Ritardi del linguaggio e della comunicazione

 

 

«IL LINGUAGGIO UMANO SEMBRA ESSERE UN FENOMENO UNICO, SENZA ANALOGIA SIGNIFICATIVE NEL MONDO ANIMALE»

                                                                                             

                                                                                                                                                                                    (Noam Chomsky)

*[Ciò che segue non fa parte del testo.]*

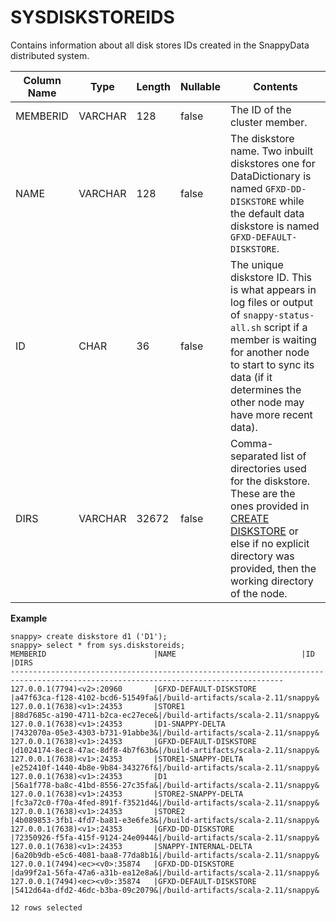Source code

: # SYSDISKSTOREIDS

Contains information about all disk stores IDs created in the SnappyData distributed system.

| Column Name          | Type    | Length | Nullable | Contents|
|----------------------|---------|--------|----------|--------------------------|
|MEMBERID | VARCHAR|128 |false |The ID of the cluster member.|
|NAME| VARCHAR|128| false|The diskstore name. Two inbuilt diskstores one for DataDictionary is named `GFXD-DD-DISKSTORE` while the default data diskstore is named `GFXD-DEFAULT-DISKSTORE`.|
|ID|CHAR|36| false|The unique diskstore ID. This is what appears in log files or output of `snappy-status-all.sh` script if a member is waiting for another node to start to sync its data (if it determines the other node may have more recent data). |
|DIRS| VARCHAR|32672 |false |Comma-separated list of directories used for the diskstore. These are the ones provided in [CREATE DISKSTORE](../sql_reference/create-diskstore.md) or else if no explicit directory was provided, then the working directory of the node. |

**Example** </br>

```pre
snappy> create diskstore d1 ('D1');
snappy> select * from sys.diskstoreids;
MEMBERID                        |NAME                            |ID                              |DIRS                            
-----------------------------------------------------------------------------------------------------------------------------------
127.0.0.1(7794)<v2>:20960       |GFXD-DEFAULT-DISKSTORE          |a47f63ca-f128-4102-bcd6-51549fa&|/build-artifacts/scala-2.11/snappy&
127.0.0.1(7638)<v1>:24353       |STORE1                          |88d7685c-a190-4711-b2ca-ec27ece&|/build-artifacts/scala-2.11/snappy&
127.0.0.1(7638)<v1>:24353       |D1-SNAPPY-DELTA                 |7432070a-05e3-4303-b731-91abbe3&|/build-artifacts/scala-2.11/snappy&
127.0.0.1(7638)<v1>:24353       |GFXD-DEFAULT-DISKSTORE          |d1024174-8ec8-47ac-8df8-4b7f63b&|/build-artifacts/scala-2.11/snappy&
127.0.0.1(7638)<v1>:24353       |STORE1-SNAPPY-DELTA             |e252410f-1440-4b8e-9b84-343276f&|/build-artifacts/scala-2.11/snappy&
127.0.0.1(7638)<v1>:24353       |D1                              |56a1f778-ba8c-41bd-8556-27c35fa&|/build-artifacts/scala-2.11/snappy&
127.0.0.1(7638)<v1>:24353       |STORE2-SNAPPY-DELTA             |fc3a72c0-f70a-4fed-891f-f3521d4&|/build-artifacts/scala-2.11/snappy&
127.0.0.1(7638)<v1>:24353       |STORE2                          |4b089853-3fb1-4fd7-ba81-e3e6fe3&|/build-artifacts/scala-2.11/snappy&
127.0.0.1(7638)<v1>:24353       |GFXD-DD-DISKSTORE               |72350926-f5fa-415f-9124-24e0944&|/build-artifacts/scala-2.11/snappy&
127.0.0.1(7638)<v1>:24353       |SNAPPY-INTERNAL-DELTA           |6a20b9db-e5c6-4081-baa8-77da8b1&|/build-artifacts/scala-2.11/snappy&
127.0.0.1(7494)<ec><v0>:35874   |GFXD-DD-DISKSTORE               |da99f2a1-56fa-47a6-a31b-ea12e8a&|/build-artifacts/scala-2.11/snappy&
127.0.0.1(7494)<ec><v0>:35874   |GFXD-DEFAULT-DISKSTORE          |5412d64a-dfd2-46dc-b3ba-09c2079&|/build-artifacts/scala-2.11/snappy&

12 rows selected
```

  Tappe dello sviluppo linguistico nei primi tre anni di vita: 

ETÀ FONEMI VOCABOLARIO FRASE
fino a 12 mesi
Qualche occlusivo
Prime parole
 
12 - 18 mesi
Occlusivi:
P, B, T, D, K, GH, M, N, GN
10-20 parole
Parola frase
24 mesi
Costrittivi:
F, V, S, SC, R, L, GL
20-50 parole
Frase bitermine
36 mesi
Semicostrittivi:
C, G, Z
400-1000 parole
Frase S V C
oltre i 36 mesi
Corretta pronuncia di tutti
i fonemi
Oltre le 1000 parole
Frase di tipo adulto

 

 In presenza di disturbi, compromissioni del linguaggio o ritardi della comunicazione è importante prendere in considerazione, ai fini di un intervento abilitativo/riabilitativo, tutte le componenti linguistiche: 

1) fonetica, fonologia e articolazione: che riguardano l'emissione di suoni, l'impostazione e il consolidamento dei fonemi, la corretta pronuncia di  tutti i fonemi della lingua italiana;

2) lessico: è l'insieme delle parole di una lingua  per mezzo della quale è possibile comprendersi e comunicare. Si può distinguere un lessico in comprensione e cioè le parole che il bambino conosce o riconosce (semantica della parola) e un lessico in produzione che invece riguarda le parole che il bambino pruduce per comunicare;

3) morfosintassi che riguarda la costruzione della frase (frase bitermine S + V e frase tritermine S + V + C) e tutta la grammatica (la morfologia libera e legata);

4) pragmatica: è la componente linguistica meno conosciuta e riguarda l'utilizzo contestuale del linguaggio. Più nello specifico, la pragmatica si occupa di come il contesto influiscea sull'interpretazione della situazione. Per contesto o situazione s'intende l'insieme dei fattori psicologici, ambientali e sociali che influenzano il linguaggio.